PACRR (Position-Aware Convolutional-Recurrent Relevance, Hui et al., 2017) applies convolutional filters of different sizes over the query-document term similarity matrix to capture n-gram-level interactions. Max-pooling retains the strongest signal; an LSTM aggregates query-term scores while preserving positional order. Compared to DRMM and KNRM, PACRR more explicitly models phrase-level and proximity matches.

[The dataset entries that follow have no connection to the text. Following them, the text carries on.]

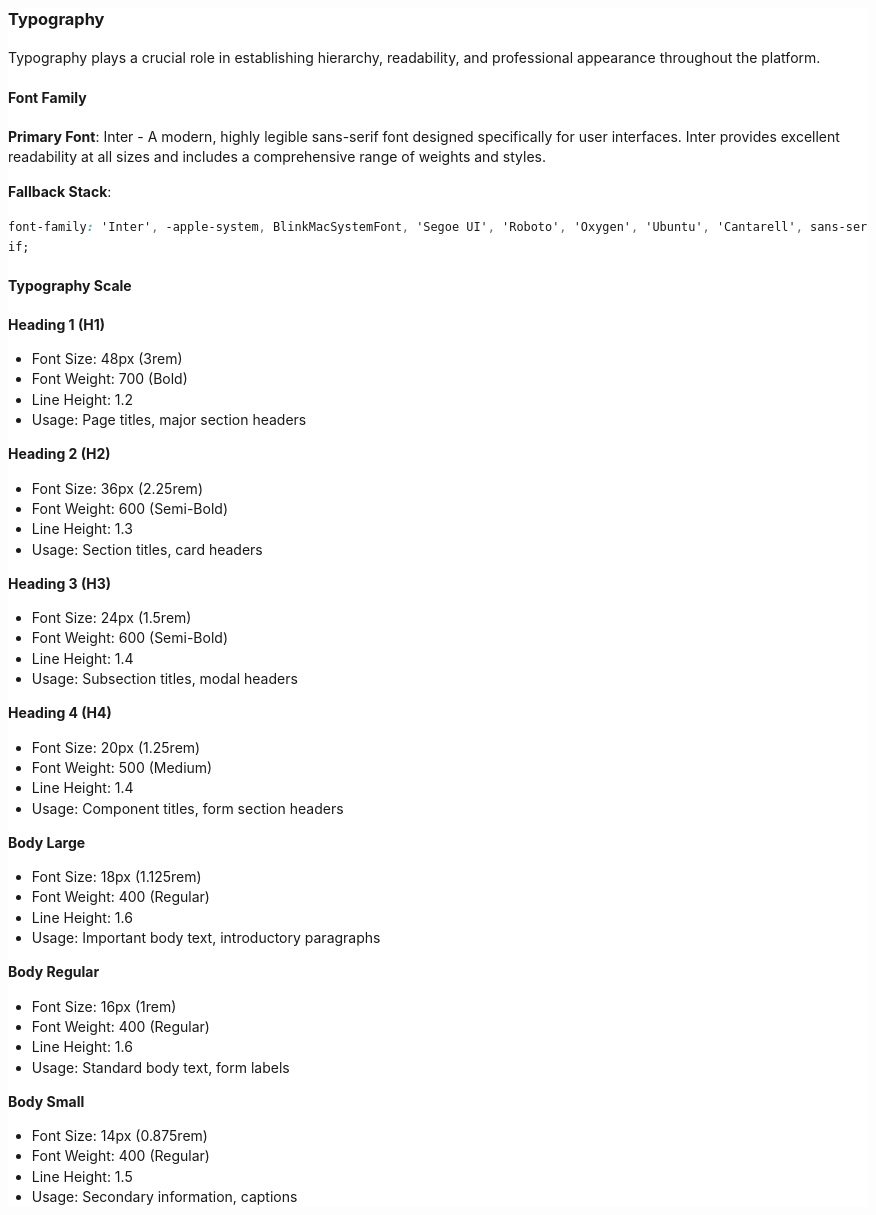 ### Typography

Typography plays a crucial role in establishing hierarchy, readability, and professional appearance throughout the platform.

#### Font Family
**Primary Font**: Inter - A modern, highly legible sans-serif font designed specifically for user interfaces. Inter provides excellent readability at all sizes and includes a comprehensive range of weights and styles.

**Fallback Stack**: 
```css
font-family: 'Inter', -apple-system, BlinkMacSystemFont, 'Segoe UI', 'Roboto', 'Oxygen', 'Ubuntu', 'Cantarell', sans-serif;
```

#### Typography Scale

**Heading 1 (H1)**
- Font Size: 48px (3rem)
- Font Weight: 700 (Bold)
- Line Height: 1.2
- Usage: Page titles, major section headers

**Heading 2 (H2)**
- Font Size: 36px (2.25rem)
- Font Weight: 600 (Semi-Bold)
- Line Height: 1.3
- Usage: Section titles, card headers

**Heading 3 (H3)**
- Font Size: 24px (1.5rem)
- Font Weight: 600 (Semi-Bold)
- Line Height: 1.4
- Usage: Subsection titles, modal headers

**Heading 4 (H4)**
- Font Size: 20px (1.25rem)
- Font Weight: 500 (Medium)
- Line Height: 1.4
- Usage: Component titles, form section headers

**Body Large**
- Font Size: 18px (1.125rem)
- Font Weight: 400 (Regular)
- Line Height: 1.6
- Usage: Important body text, introductory paragraphs

**Body Regular**
- Font Size: 16px (1rem)
- Font Weight: 400 (Regular)
- Line Height: 1.6
- Usage: Standard body text, form labels

**Body Small**
- Font Size: 14px (0.875rem)
- Font Weight: 400 (Regular)
- Line Height: 1.5
- Usage: Secondary information, captions
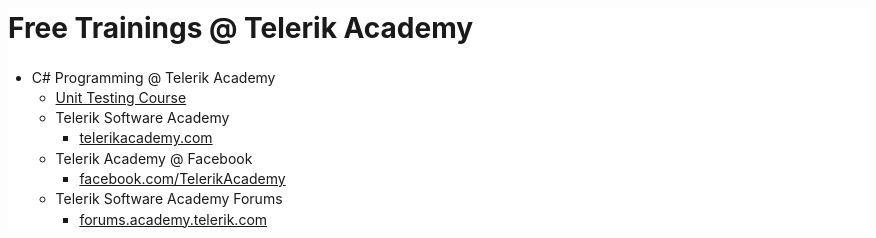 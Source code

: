 




# Free Trainings @ Telerik Academy
- C# Programming @ Telerik Academy
    - [Unit Testing Course](http://academy.telerik.com/student-courses/programming/high-quality-code/about)
  - Telerik Software Academy
    - [telerikacademy.com](https://telerikacademy.com)
  - Telerik Academy @ Facebook
    - [facebook.com/TelerikAcademy](facebook.com/TelerikAcademy)
  - Telerik Software Academy Forums
    - [forums.academy.telerik.com](forums.academy.telerik.com)




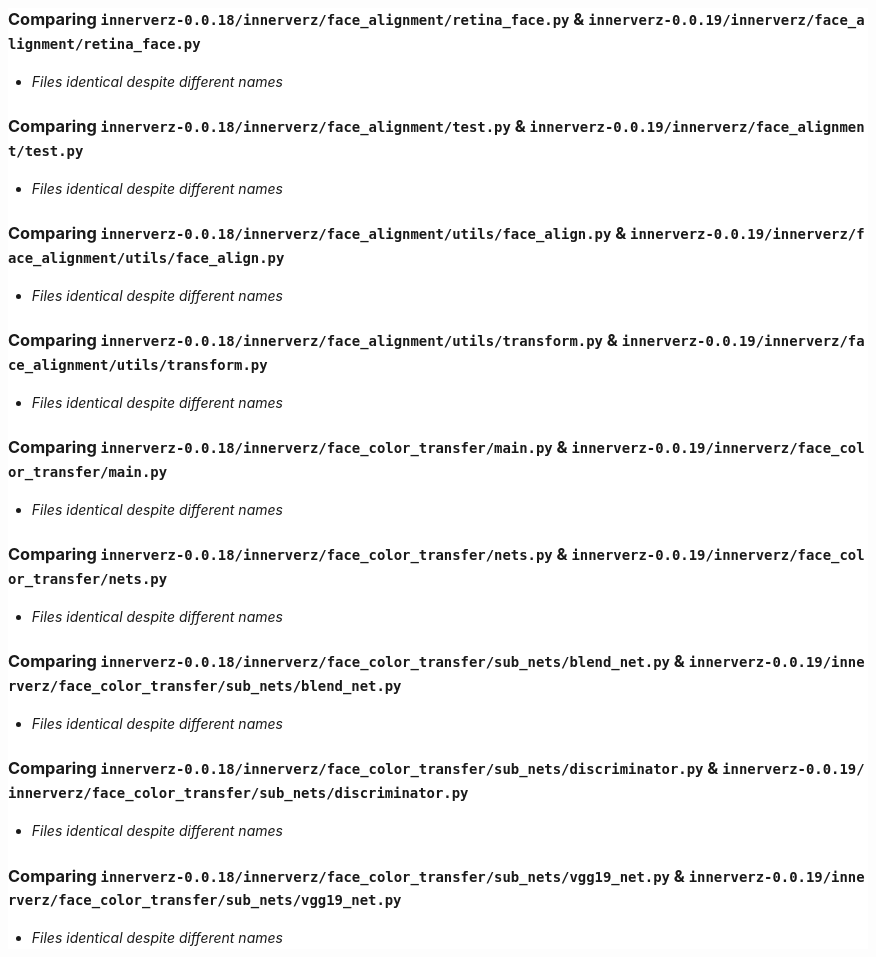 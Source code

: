 ### Comparing `innerverz-0.0.18/innerverz/face_alignment/retina_face.py` & `innerverz-0.0.19/innerverz/face_alignment/retina_face.py`

 * *Files identical despite different names*

### Comparing `innerverz-0.0.18/innerverz/face_alignment/test.py` & `innerverz-0.0.19/innerverz/face_alignment/test.py`

 * *Files identical despite different names*

### Comparing `innerverz-0.0.18/innerverz/face_alignment/utils/face_align.py` & `innerverz-0.0.19/innerverz/face_alignment/utils/face_align.py`

 * *Files identical despite different names*

### Comparing `innerverz-0.0.18/innerverz/face_alignment/utils/transform.py` & `innerverz-0.0.19/innerverz/face_alignment/utils/transform.py`

 * *Files identical despite different names*

### Comparing `innerverz-0.0.18/innerverz/face_color_transfer/main.py` & `innerverz-0.0.19/innerverz/face_color_transfer/main.py`

 * *Files identical despite different names*

### Comparing `innerverz-0.0.18/innerverz/face_color_transfer/nets.py` & `innerverz-0.0.19/innerverz/face_color_transfer/nets.py`

 * *Files identical despite different names*

### Comparing `innerverz-0.0.18/innerverz/face_color_transfer/sub_nets/blend_net.py` & `innerverz-0.0.19/innerverz/face_color_transfer/sub_nets/blend_net.py`

 * *Files identical despite different names*

### Comparing `innerverz-0.0.18/innerverz/face_color_transfer/sub_nets/discriminator.py` & `innerverz-0.0.19/innerverz/face_color_transfer/sub_nets/discriminator.py`

 * *Files identical despite different names*

### Comparing `innerverz-0.0.18/innerverz/face_color_transfer/sub_nets/vgg19_net.py` & `innerverz-0.0.19/innerverz/face_color_transfer/sub_nets/vgg19_net.py`

 * *Files identical despite different names*
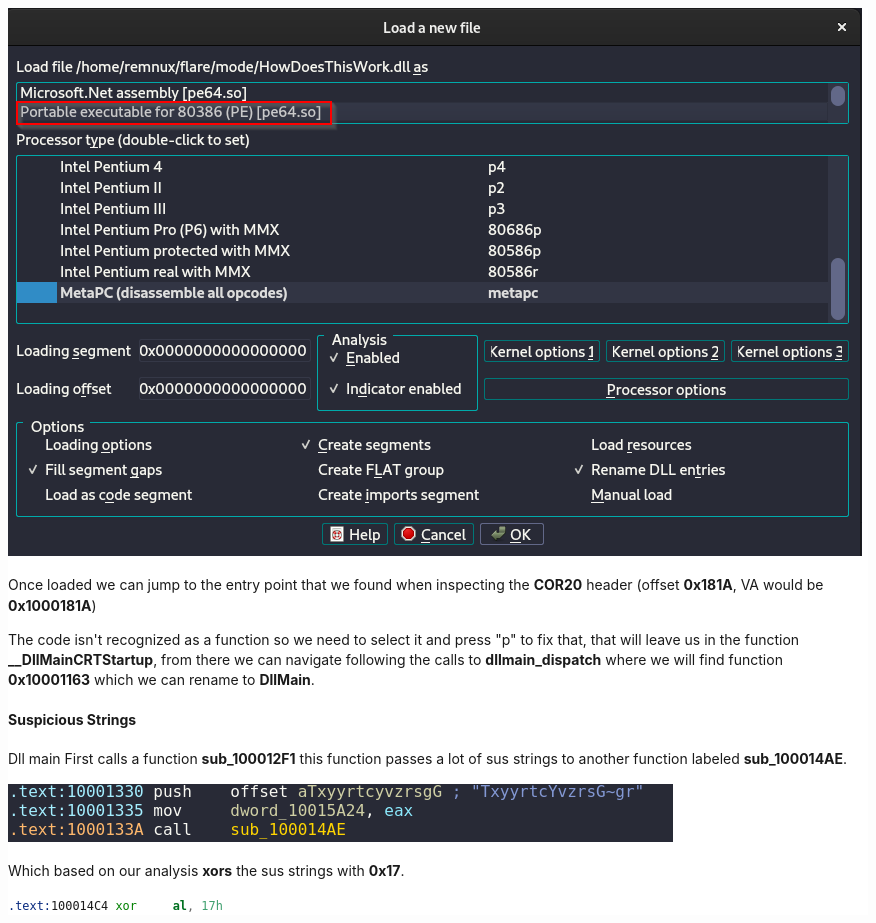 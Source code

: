 ![idaopen](images/idaopen.png)

Once loaded we can jump to the entry point that we found when inspecting the **COR20** header (offset **0x181A**, VA would be **0x1000181A**)

The code isn't recognized as a function so we need to select it and press "p" to fix that, that will leave us in the function **__DllMainCRTStartup**, from there we can navigate following the calls to **dllmain_dispatch** where we will find function **0x10001163** which we can rename to **DllMain**.

#### Suspicious Strings

Dll main First calls a function **sub_100012F1** this function passes a lot of sus strings to another function labeled **sub_100014AE**.

![passing_strings](images/passing_strings.png)

Which based on our analysis **xors** the sus strings with **0x17**.

```asm
.text:100014C4 xor     al, 17h
```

[illustrate: Similarity matrix → CNN filters of size 1×n → max-pool → per-query-term feature → LSTM → relevance score]

How it works

  1. Similarity matrix:

    • Cosine similarity between query and document terms using word embeddings
  2. Convolutional matching:

    • CNN filters of size 1×n (n = 1, 2, 3) capture unigram, bigram, trigram document-side matches
    • k-max pooling: retain top-k similarity values per filter
  3. Recurrent aggregation:

    • LSTM over query term features in query order
    • Preserves term order within the query
  4. Scoring:

    • Linear combination of LSTM output → final relevance score

Variants and history

PACRR (2017) was one of several papers (alongside KNRM, DUET) developing the interaction-based neural ranking paradigm. MPACRR added multiple passages per document. Like DRMM and KNRM, PACRR was superseded by transformer models but contributed the CNN-over-similarity-matrix idea that influenced later multi-granularity matching work.

When to use it

Primarily historical. The CNN-over-interaction-matrix idea is pedagogically useful for understanding how neural models capture phrase-level relevance before transformers.